Real-world autonomous vehicle datasets from challenging African and Asian terrains
DeepUbuntu is a comprehensive data collection, cleaning, and labeling platform specifically designed for autonomous vehicle development in challenging real-world conditions. Unlike traditional AV datasets that focus primarily on well-maintained roads in developed regions, DeepUbuntu captures the harsh realities of driving in Africa and Asia—unpaved roads, extreme weather, complex traffic patterns, and infrastructure variations that current autonomous vehicle systems struggle to handle.

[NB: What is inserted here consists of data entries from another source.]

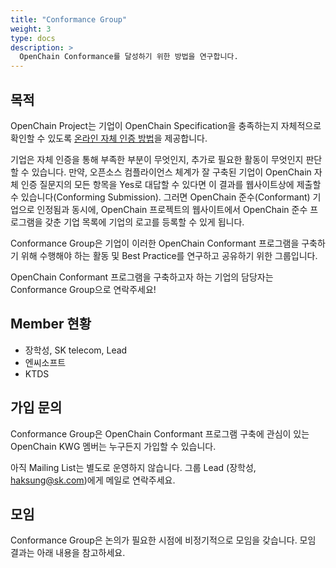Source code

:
 ```yaml
---
title: "Conformance Group"
weight: 3
type: docs
description: >
  OpenChain Conformance를 달성하기 위한 방법을 연구합니다. 
---
```


## 목적

OpenChain Project는 기업이 OpenChain Specification을 충족하는지 자체적으로 확인할 수 있도록 [온라인 자체 인증 방법](https://certification.openchainproject.org/)을 제공합니다.

기업은 자체 인증을 통해 부족한 부분이 무엇인지, 추가로 필요한 활동이 무엇인지 판단할 수 있습니다. 만약, 오픈소스 컴플라이언스 체계가 잘 구축된 기업이 OpenChain 자체 인증 질문지의 모든 항목을 Yes로 대답할 수 있다면 이 결과를 웹사이트상에 제출할 수 있습니다(Conforming Submission). 그러면 OpenChain 준수(Conformant) 기업으로 인정됨과 동시에, OpenChain 프로젝트의 웹사이트에서 OpenChain 준수 프로그램을 갖춘 기업 목록에 기업의 로고를 등록할 수 있게 됩니다.

Conformance Group은 기업이 이러한 OpenChain Conformant 프로그램을 구축하기 위해 수행해야 하는 활동 및 Best Practice를 연구하고 공유하기 위한 그룹입니다. 

OpenChain Conformant 프로그램을 구축하고자 하는 기업의 담당자는 Conformance Group으로 연락주세요!

## Member 현황

* 장학성, SK telecom, Lead
* 엔씨소프트
* KTDS

## 가입 문의

Conformance Group은 OpenChain Conformant 프로그램 구축에 관심이 있는 OpenChain KWG 멤버는 누구든지 가입할 수 있습니다. 

아직 Mailing List는 별도로 운영하지 않습니다. 그룹 Lead (장학성, haksung@sk.com)에게 메일로 연락주세요. 

## 모임

Conformance Group은 논의가 필요한 시점에 비정기적으로 모임을 갖습니다. 모임 결과는 아래 내용을 참고하세요. 
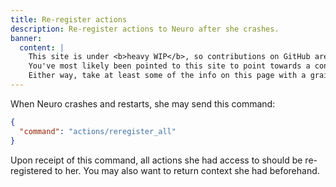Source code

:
 ```yaml
---
title: Re-register actions
description: Re-register actions to Neuro after she crashes.
banner:
  content: |
    This site is under <b>heavy WIP</b>, so contributions on GitHub are much appreciated!
    You've most likely been pointed to this site to point towards a concept, or something.
    Either way, take at least some of the info on this page with a grain of salt, and also don't expect much info since it's very incomplete on content.
---
```


When Neuro crashes and restarts, she may send this command:

```json
{
  "command": "actions/reregister_all"
}
```

Upon receipt of this command, all actions she had access to should be re-registered to her. You may also want to return context she had beforehand. <!-- TODO: wait for Vedal's response -->
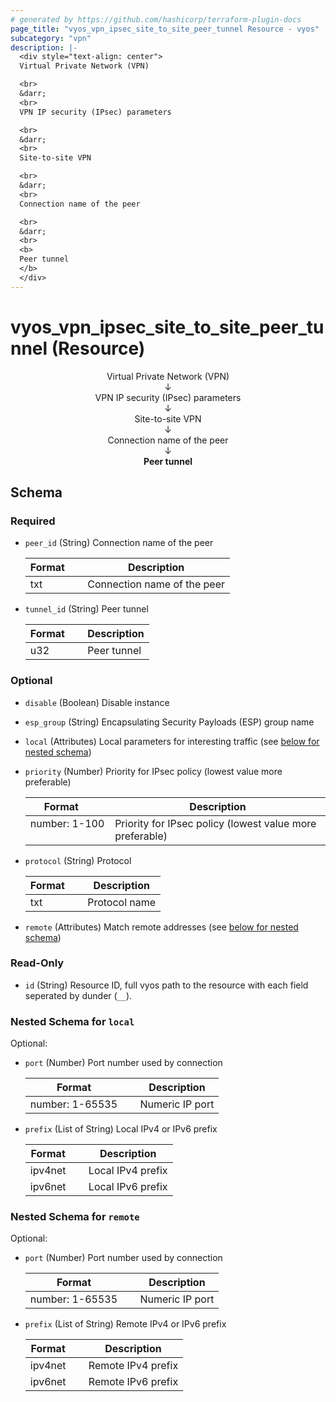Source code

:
 ```yaml
---
# generated by https://github.com/hashicorp/terraform-plugin-docs
page_title: "vyos_vpn_ipsec_site_to_site_peer_tunnel Resource - vyos"
subcategory: "vpn"
description: |-
  <div style="text-align: center">
  Virtual Private Network (VPN)

  <br>
  &darr;
  <br>
  VPN IP security (IPsec) parameters

  <br>
  &darr;
  <br>
  Site-to-site VPN

  <br>
  &darr;
  <br>
  Connection name of the peer

  <br>
  &darr;
  <br>
  <b>
  Peer tunnel
  </b>
  </div>
---
```


# vyos_vpn_ipsec_site_to_site_peer_tunnel (Resource)

<div style="text-align: center">
Virtual Private Network (VPN)

<br>
&darr;
<br>
VPN IP security (IPsec) parameters

<br>
&darr;
<br>
Site-to-site VPN

<br>
&darr;
<br>
Connection name of the peer

<br>
&darr;
<br>
<b>
Peer tunnel
</b>
</div>



<!-- schema generated by tfplugindocs -->
## Schema

### Required

- `peer_id` (String) Connection name of the peer

    |  Format &emsp; | Description  |
    |----------|---------------|
    |  txt  &emsp; |  Connection name of the peer  |
- `tunnel_id` (String) Peer tunnel

    |  Format &emsp; | Description  |
    |----------|---------------|
    |  u32  &emsp; |  Peer tunnel  |

### Optional

- `disable` (Boolean) Disable instance
- `esp_group` (String) Encapsulating Security Payloads (ESP) group name
- `local` (Attributes) Local parameters for interesting traffic (see [below for nested schema](#nestedatt--local))
- `priority` (Number) Priority for IPsec policy (lowest value more preferable)

    |  Format &emsp; | Description  |
    |----------|---------------|
    |  number: 1-100  &emsp; |  Priority for IPsec policy (lowest value more preferable)  |
- `protocol` (String) Protocol

    |  Format &emsp; | Description  |
    |----------|---------------|
    |  txt  &emsp; |  Protocol name  |
- `remote` (Attributes) Match remote addresses (see [below for nested schema](#nestedatt--remote))

### Read-Only

- `id` (String) Resource ID, full vyos path to the resource with each field seperated by dunder (`__`).

<a id="nestedatt--local"></a>
### Nested Schema for `local`

Optional:

- `port` (Number) Port number used by connection

    |  Format &emsp; | Description  |
    |----------|---------------|
    |  number: 1-65535  &emsp; |  Numeric IP port  |
- `prefix` (List of String) Local IPv4 or IPv6 prefix

    |  Format &emsp; | Description  |
    |----------|---------------|
    |  ipv4net  &emsp; |  Local IPv4 prefix  |
    |  ipv6net  &emsp; |  Local IPv6 prefix  |


<a id="nestedatt--remote"></a>
### Nested Schema for `remote`

Optional:

- `port` (Number) Port number used by connection

    |  Format &emsp; | Description  |
    |----------|---------------|
    |  number: 1-65535  &emsp; |  Numeric IP port  |
- `prefix` (List of String) Remote IPv4 or IPv6 prefix

    |  Format &emsp; | Description  |
    |----------|---------------|
    |  ipv4net  &emsp; |  Remote IPv4 prefix  |
    |  ipv6net  &emsp; |  Remote IPv6 prefix  |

DeepUbuntu is built on a microservices architecture designed for scalability, reliability, and real-time processing:
┌─────────────────┐ ┌─────────────────┐ ┌─────────────────┐
│ Web Portal │ │ Mobile Apps │ │ Dashcam API │
│ (Next.js) │ │ (React Native)│ │ (REST/GraphQL)│
└─────────────────┘ └─────────────────┘ └─────────────────┘
│ │ │
└───────────────────────┼───────────────────────┘
│
┌─────────────────┐
│ API Gateway │
│ (Kong/Nginx) │
└─────────────────┘
│
┌───────────────────────┼───────────────────────┐
│ │ │
┌─────────────────┐ ┌─────────────────┐ ┌─────────────────┐
│ Upload │ │ User │ │ Metadata │
│ Service │ │ Service │ │ Service │
└─────────────────┘ └─────────────────┘ └─────────────────┘
│ │ │
└───────────────────────┼───────────────────────┘
│
┌─────────────────┐
│ Processing │
│ Pipeline │
└─────────────────┘
│
┌───────────────────────┼───────────────────────┐
│ │ │
┌─────────────────┐ ┌─────────────────┐ ┌─────────────────┐
│ Anonymization │ │ Quality │ │ Segmentation │
│ Service │ │ Analysis │ │ Service │
└─────────────────┘ └─────────────────┘ └─────────────────┘
│ │ │
└───────────────────────┼───────────────────────┘
│
┌─────────────────┐
│ Storage │
│ Layer │
└─────────────────┘
│
┌───────────────────────┼───────────────────────┐
│ │ │
┌─────────────────┐ ┌─────────────────┐ ┌─────────────────┐
│ PostgreSQL │ │ MongoDB │ │ Redis │
│ (Metadata) │ │ (Analytics) │ │ (Cache) │
└─────────────────┘ └─────────────────┘ └─────────────────┘
- Languages: Go, Python, Node.js
- Frameworks: Gin (Go), FastAPI (Python), Express (Node.js)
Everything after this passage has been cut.